This is my first “official” guest post here at The Worry Games. “V”, who chooses to remain anonymous, is here representing the teens that live with anxiety. He is typically a sports and fan- fiction blogger, but chose to blog for me about his Social Anxiety. I have lived with the frenetic over thinking, analyzing and self-doubt of social anxiety….and general anxiety as well. I know the frustration and how it can make you feel beat down at times and I think he really captures it in this post.
The Pessimistic Route
Phone charger. Check.
Self confidence? Unless I’m having a “me-party” in my room, it ain’t leaving this house with me.
If my brain spent half the energy it does on making me nervous, going through emotional mood swings on the hour, and on making me more introverted, I’d be in a much better situation and I wouldn’t have to weigh the pros and cons of each trivial thing I wanna do when socializing.
Wanna eat? Are you gonna keel over a public toilet and hurl it out your throat before nights end?
Dry up those blurry eyes, how else are you gonna clean this mess you made? Wipe yourself. Get back out there and look dazed.
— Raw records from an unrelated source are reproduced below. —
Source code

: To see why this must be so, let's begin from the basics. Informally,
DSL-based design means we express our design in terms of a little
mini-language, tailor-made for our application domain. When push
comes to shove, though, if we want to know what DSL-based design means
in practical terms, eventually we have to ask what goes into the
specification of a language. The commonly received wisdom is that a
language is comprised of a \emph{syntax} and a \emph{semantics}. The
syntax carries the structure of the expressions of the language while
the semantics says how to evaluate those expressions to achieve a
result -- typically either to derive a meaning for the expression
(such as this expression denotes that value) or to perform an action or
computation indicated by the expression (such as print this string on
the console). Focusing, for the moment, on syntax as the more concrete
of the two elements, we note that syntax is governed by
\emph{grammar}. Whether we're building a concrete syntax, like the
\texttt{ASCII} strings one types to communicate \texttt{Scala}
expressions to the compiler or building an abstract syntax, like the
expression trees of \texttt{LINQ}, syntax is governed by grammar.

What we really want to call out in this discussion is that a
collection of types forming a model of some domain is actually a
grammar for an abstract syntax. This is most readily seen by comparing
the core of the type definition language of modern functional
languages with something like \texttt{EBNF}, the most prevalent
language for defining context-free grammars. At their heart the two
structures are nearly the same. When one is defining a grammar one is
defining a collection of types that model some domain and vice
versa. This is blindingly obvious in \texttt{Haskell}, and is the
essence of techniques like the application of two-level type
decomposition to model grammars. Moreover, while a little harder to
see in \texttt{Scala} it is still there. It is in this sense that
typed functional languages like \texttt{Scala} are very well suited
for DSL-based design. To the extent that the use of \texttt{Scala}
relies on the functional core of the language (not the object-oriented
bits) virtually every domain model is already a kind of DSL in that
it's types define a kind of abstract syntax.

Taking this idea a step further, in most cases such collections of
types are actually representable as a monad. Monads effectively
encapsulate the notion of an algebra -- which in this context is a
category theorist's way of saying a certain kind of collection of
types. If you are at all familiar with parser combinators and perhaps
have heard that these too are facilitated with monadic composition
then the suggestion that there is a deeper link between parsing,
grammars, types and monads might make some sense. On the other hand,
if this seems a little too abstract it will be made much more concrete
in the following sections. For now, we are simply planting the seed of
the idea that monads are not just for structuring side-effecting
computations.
Daydream about being anywhere but here. Take out your phone and see if Bill Simmons posted a new podcast for you to listen to when you’re home. Read some columns. Got your sister’s ear buds with you? Good. When you guys are walking whip them out and listen to some sweet hardcore rap music. Be sure to keep that “I miss my bed” look on your face through the whole thing. Sit here and think about whose fault it is other than yours that you’re so f’d up.
All those horrible thoughts start to invade your mind, your chest beats harshly, you feel you are about to black out and think that might be for the best. I cower under my arms hiding myself from sight, only succeeding in making myself look foolish.
It isn’t your fault. Except all those parts where it is.
Nah, you’re a fighter. You matter. Big things are ahead of you. One day the script will flip and you’ll be the perfect person you always wanted to be. Just wait…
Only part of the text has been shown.